**The problem:** Copy the lines word for word. Begin at the line that contains "Afin de se familiariser" and end with the final line of the data.

**Data supplied:**

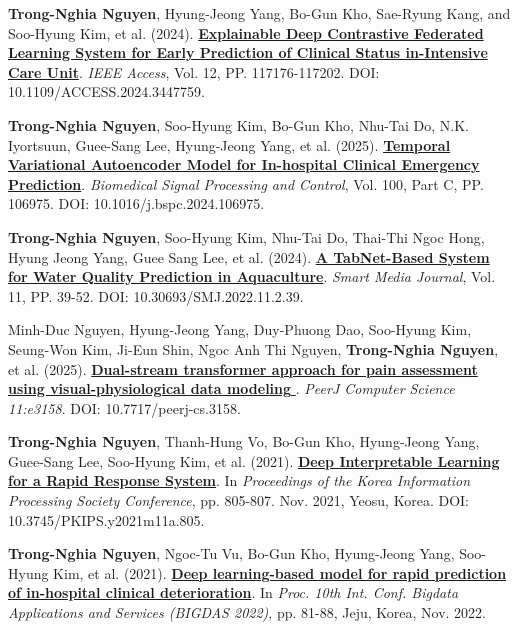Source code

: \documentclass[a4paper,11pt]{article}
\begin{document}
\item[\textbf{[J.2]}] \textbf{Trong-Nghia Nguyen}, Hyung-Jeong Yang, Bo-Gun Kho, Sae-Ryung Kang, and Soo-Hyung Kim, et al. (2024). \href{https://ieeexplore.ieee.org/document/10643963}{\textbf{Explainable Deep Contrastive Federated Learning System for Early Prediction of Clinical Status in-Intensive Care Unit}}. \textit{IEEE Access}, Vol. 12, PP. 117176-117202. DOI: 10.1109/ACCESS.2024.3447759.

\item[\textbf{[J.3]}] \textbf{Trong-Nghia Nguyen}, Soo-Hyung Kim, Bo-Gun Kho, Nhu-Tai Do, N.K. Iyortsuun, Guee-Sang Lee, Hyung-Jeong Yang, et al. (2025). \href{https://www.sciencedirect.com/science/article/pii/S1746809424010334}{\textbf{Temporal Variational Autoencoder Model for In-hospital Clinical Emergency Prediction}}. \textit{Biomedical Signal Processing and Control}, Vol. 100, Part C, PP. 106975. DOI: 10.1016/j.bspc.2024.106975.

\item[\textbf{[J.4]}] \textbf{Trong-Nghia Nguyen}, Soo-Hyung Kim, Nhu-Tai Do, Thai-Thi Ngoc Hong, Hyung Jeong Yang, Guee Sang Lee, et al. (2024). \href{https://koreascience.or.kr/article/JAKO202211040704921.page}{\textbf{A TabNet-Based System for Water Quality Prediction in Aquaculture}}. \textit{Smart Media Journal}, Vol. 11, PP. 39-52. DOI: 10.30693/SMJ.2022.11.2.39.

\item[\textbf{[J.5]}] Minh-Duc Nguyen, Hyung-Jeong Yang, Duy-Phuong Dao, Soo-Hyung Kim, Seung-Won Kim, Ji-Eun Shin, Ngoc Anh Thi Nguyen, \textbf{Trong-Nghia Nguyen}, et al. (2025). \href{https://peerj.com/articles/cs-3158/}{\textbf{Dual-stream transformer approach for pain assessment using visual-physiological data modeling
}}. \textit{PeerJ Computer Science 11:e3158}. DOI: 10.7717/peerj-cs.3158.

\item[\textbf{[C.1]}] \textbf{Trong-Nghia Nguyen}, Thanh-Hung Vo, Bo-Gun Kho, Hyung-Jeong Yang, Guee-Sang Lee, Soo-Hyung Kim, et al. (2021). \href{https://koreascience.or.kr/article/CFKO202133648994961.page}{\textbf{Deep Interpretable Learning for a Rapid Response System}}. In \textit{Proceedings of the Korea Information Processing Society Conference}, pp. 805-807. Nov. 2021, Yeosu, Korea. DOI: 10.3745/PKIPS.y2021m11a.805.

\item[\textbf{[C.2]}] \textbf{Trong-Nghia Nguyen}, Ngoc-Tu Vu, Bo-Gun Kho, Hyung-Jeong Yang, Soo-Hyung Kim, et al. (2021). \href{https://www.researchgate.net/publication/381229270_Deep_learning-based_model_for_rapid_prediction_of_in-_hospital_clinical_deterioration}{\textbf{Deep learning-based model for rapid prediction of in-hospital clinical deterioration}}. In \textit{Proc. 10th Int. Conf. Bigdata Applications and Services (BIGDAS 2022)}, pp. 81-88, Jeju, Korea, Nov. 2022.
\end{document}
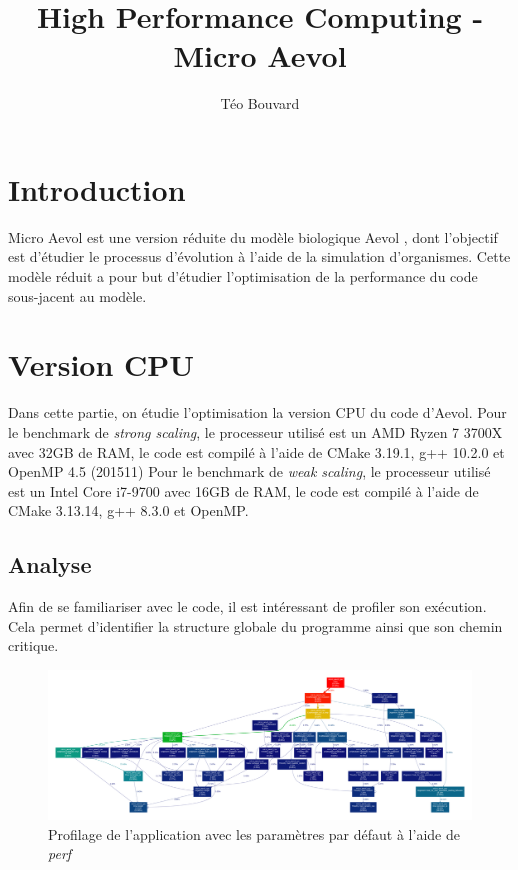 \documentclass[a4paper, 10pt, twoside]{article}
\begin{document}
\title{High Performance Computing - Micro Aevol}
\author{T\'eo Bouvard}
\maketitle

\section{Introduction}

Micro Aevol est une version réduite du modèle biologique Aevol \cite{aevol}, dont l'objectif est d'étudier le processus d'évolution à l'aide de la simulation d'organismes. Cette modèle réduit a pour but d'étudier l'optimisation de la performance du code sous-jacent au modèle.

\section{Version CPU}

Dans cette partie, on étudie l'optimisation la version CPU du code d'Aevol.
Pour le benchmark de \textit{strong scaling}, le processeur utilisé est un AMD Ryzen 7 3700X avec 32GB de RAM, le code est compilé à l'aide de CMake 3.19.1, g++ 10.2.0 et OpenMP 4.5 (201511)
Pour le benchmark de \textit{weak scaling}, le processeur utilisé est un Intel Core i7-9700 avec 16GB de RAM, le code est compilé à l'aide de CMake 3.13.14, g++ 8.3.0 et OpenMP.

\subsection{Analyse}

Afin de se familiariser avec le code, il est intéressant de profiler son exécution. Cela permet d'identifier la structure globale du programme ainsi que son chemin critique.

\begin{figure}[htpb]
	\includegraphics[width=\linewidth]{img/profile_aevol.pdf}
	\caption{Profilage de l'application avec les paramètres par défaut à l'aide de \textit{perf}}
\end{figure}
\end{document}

**Solution to the exercise:**
Afin de se familiariser avec le code, il est intéressant de profiler son exécution. Cela permet d'identifier la structure globale du programme ainsi que son chemin critique.

\begin{figure}[htpb]
	\includegraphics[width=\linewidth]{img/profile_aevol.pdf}
	\caption{Profilage de l'application avec les paramètres par défaut à l'aide de \textit{perf}}
\end{figure}
\end{document}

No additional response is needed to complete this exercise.